Fine, you sigh, metaphorically rolling your eyes at their ineptitude, Just let me do it.

Are you sure? Frisk asks, even though they're obviously itching to not have to touch the snails anymore.

Yeah, come on, you encourage them. Budge over.

They retreat with a relieved sigh, allowing you to take over. After some trial and error you've gotten the hang of things and fall into the rhythm of it, cracking them open, removing the snails from their shells and slicing them up. Even with Frisk's backseat-driving, pointing out every shrapnel of shell you miss, it's… nice, albeit time-consuming. You like feeling useful.

Also: knife.

"I'm done!" you announce once there's no whole snails left. Toriel glances up from her phone - the pie crust is finished and back to cooling down for a bit in the fridge, and the other ingredients (some of which were unavailable underground.
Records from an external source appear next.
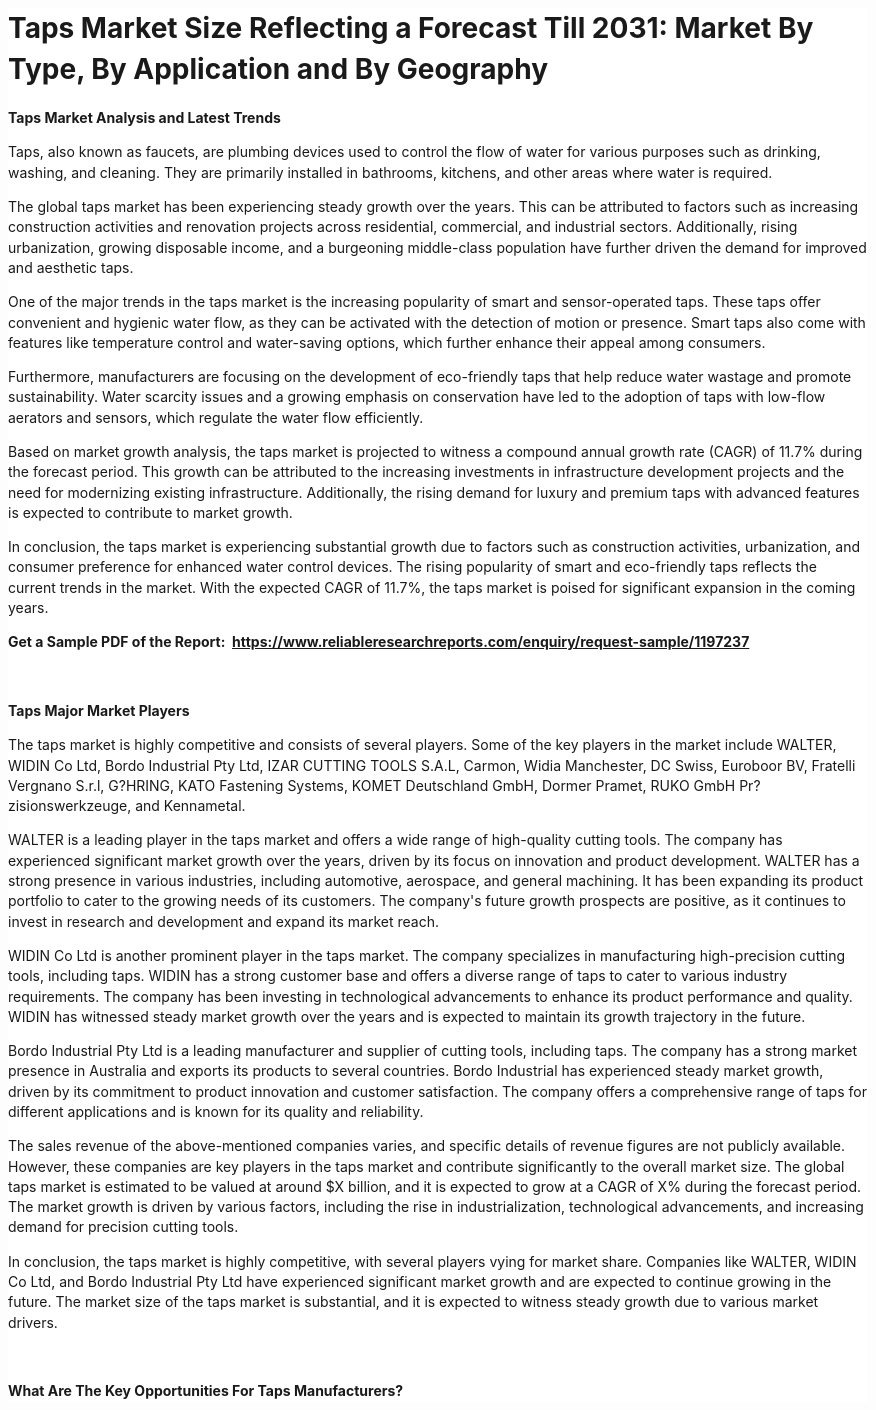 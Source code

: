 <p><h1>Taps Market Size Reflecting a Forecast Till 2031: Market By Type, By Application and By Geography</h1></p><p><strong>Taps Market Analysis and Latest Trends</strong></p>
<p><p>Taps, also known as faucets, are plumbing devices used to control the flow of water for various purposes such as drinking, washing, and cleaning. They are primarily installed in bathrooms, kitchens, and other areas where water is required.</p><p>The global taps market has been experiencing steady growth over the years. This can be attributed to factors such as increasing construction activities and renovation projects across residential, commercial, and industrial sectors. Additionally, rising urbanization, growing disposable income, and a burgeoning middle-class population have further driven the demand for improved and aesthetic taps.</p><p>One of the major trends in the taps market is the increasing popularity of smart and sensor-operated taps. These taps offer convenient and hygienic water flow, as they can be activated with the detection of motion or presence. Smart taps also come with features like temperature control and water-saving options, which further enhance their appeal among consumers.</p><p>Furthermore, manufacturers are focusing on the development of eco-friendly taps that help reduce water wastage and promote sustainability. Water scarcity issues and a growing emphasis on conservation have led to the adoption of taps with low-flow aerators and sensors, which regulate the water flow efficiently.</p><p>Based on market growth analysis, the taps market is projected to witness a compound annual growth rate (CAGR) of 11.7% during the forecast period. This growth can be attributed to the increasing investments in infrastructure development projects and the need for modernizing existing infrastructure. Additionally, the rising demand for luxury and premium taps with advanced features is expected to contribute to market growth.</p><p>In conclusion, the taps market is experiencing substantial growth due to factors such as construction activities, urbanization, and consumer preference for enhanced water control devices. The rising popularity of smart and eco-friendly taps reflects the current trends in the market. With the expected CAGR of 11.7%, the taps market is poised for significant expansion in the coming years.</p></p>
<p><strong>Get a Sample PDF of the Report:&nbsp; <a href="https://www.reliableresearchreports.com/enquiry/request-sample/1197237">https://www.reliableresearchreports.com/enquiry/request-sample/1197237</a></strong></p>
<p>&nbsp;</p>
<p><strong>Taps Major Market Players</strong></p>
<p><p>The taps market is highly competitive and consists of several players. Some of the key players in the market include WALTER, WIDIN Co Ltd, Bordo Industrial Pty Ltd, IZAR CUTTING TOOLS S.A.L, Carmon, Widia Manchester, DC Swiss, Euroboor BV, Fratelli Vergnano S.r.l, G?HRING, KATO Fastening Systems, KOMET Deutschland GmbH, Dormer Pramet, RUKO GmbH Pr?zisionswerkzeuge, and Kennametal.</p><p>WALTER is a leading player in the taps market and offers a wide range of high-quality cutting tools. The company has experienced significant market growth over the years, driven by its focus on innovation and product development. WALTER has a strong presence in various industries, including automotive, aerospace, and general machining. It has been expanding its product portfolio to cater to the growing needs of its customers. The company's future growth prospects are positive, as it continues to invest in research and development and expand its market reach.</p><p>WIDIN Co Ltd is another prominent player in the taps market. The company specializes in manufacturing high-precision cutting tools, including taps. WIDIN has a strong customer base and offers a diverse range of taps to cater to various industry requirements. The company has been investing in technological advancements to enhance its product performance and quality. WIDIN has witnessed steady market growth over the years and is expected to maintain its growth trajectory in the future.</p><p>Bordo Industrial Pty Ltd is a leading manufacturer and supplier of cutting tools, including taps. The company has a strong market presence in Australia and exports its products to several countries. Bordo Industrial has experienced steady market growth, driven by its commitment to product innovation and customer satisfaction. The company offers a comprehensive range of taps for different applications and is known for its quality and reliability.</p><p>The sales revenue of the above-mentioned companies varies, and specific details of revenue figures are not publicly available. However, these companies are key players in the taps market and contribute significantly to the overall market size. The global taps market is estimated to be valued at around $X billion, and it is expected to grow at a CAGR of X% during the forecast period. The market growth is driven by various factors, including the rise in industrialization, technological advancements, and increasing demand for precision cutting tools.</p><p>In conclusion, the taps market is highly competitive, with several players vying for market share. Companies like WALTER, WIDIN Co Ltd, and Bordo Industrial Pty Ltd have experienced significant market growth and are expected to continue growing in the future. The market size of the taps market is substantial, and it is expected to witness steady growth due to various market drivers.</p></p>
<p>&nbsp;</p>
<p><strong>What Are The Key Opportunities For Taps Manufacturers?</strong></p>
Looks like she is updating her repertoire after all) are all ready to go. You must've taken longer than you thought. In the meantime, she has been… texting, judging by her somewhat flustered smile and barely held-back laughter with Sans, and letting you finish at your own pace.

She gives you a proud, motherly pat on the head. You let the warm glow fill your chest.

"Very well done, Frisk," she says, and the glow dissipates, leaving only a bittersweet flicker behind. "Would you like to stay in the kitchen until it is done, or should I call you back down for dinner?"

Frisk?

I never finished my maths homework, they say apologetically. You sigh.

"I need to do my homework," you tell Toriel, almost biting your tongue to avoid saying 'we'.

Thanks, Frisk says as you hand control back over to them and they trudge up the stairs.

No problem, you reply. … dibs on not eating all of the pie, by the way. You have to at least taste it.

Charaaaa, they whine.

It's an acquired taste, you insist. That means you have to acquire the taste for it.

They roll their eyes at you. You try to trip them up the stairs.

It's good. God help you, it's good.


There is a pattern to this: he heats up the water, and you get the cups, hoisting yourself up on top of the counter so you can reach. He promises not to tell Toriel you've been climbing on the kitchen furniture and you stay there, feet dangling above the floor. You talk for a bit, about everything and nothing, small-talk about how things are going with his garden, polite inquiries about your studies and whether you've done anything interesting that day, and then you lapse into comfortable silence and finish your tea before it grows cold.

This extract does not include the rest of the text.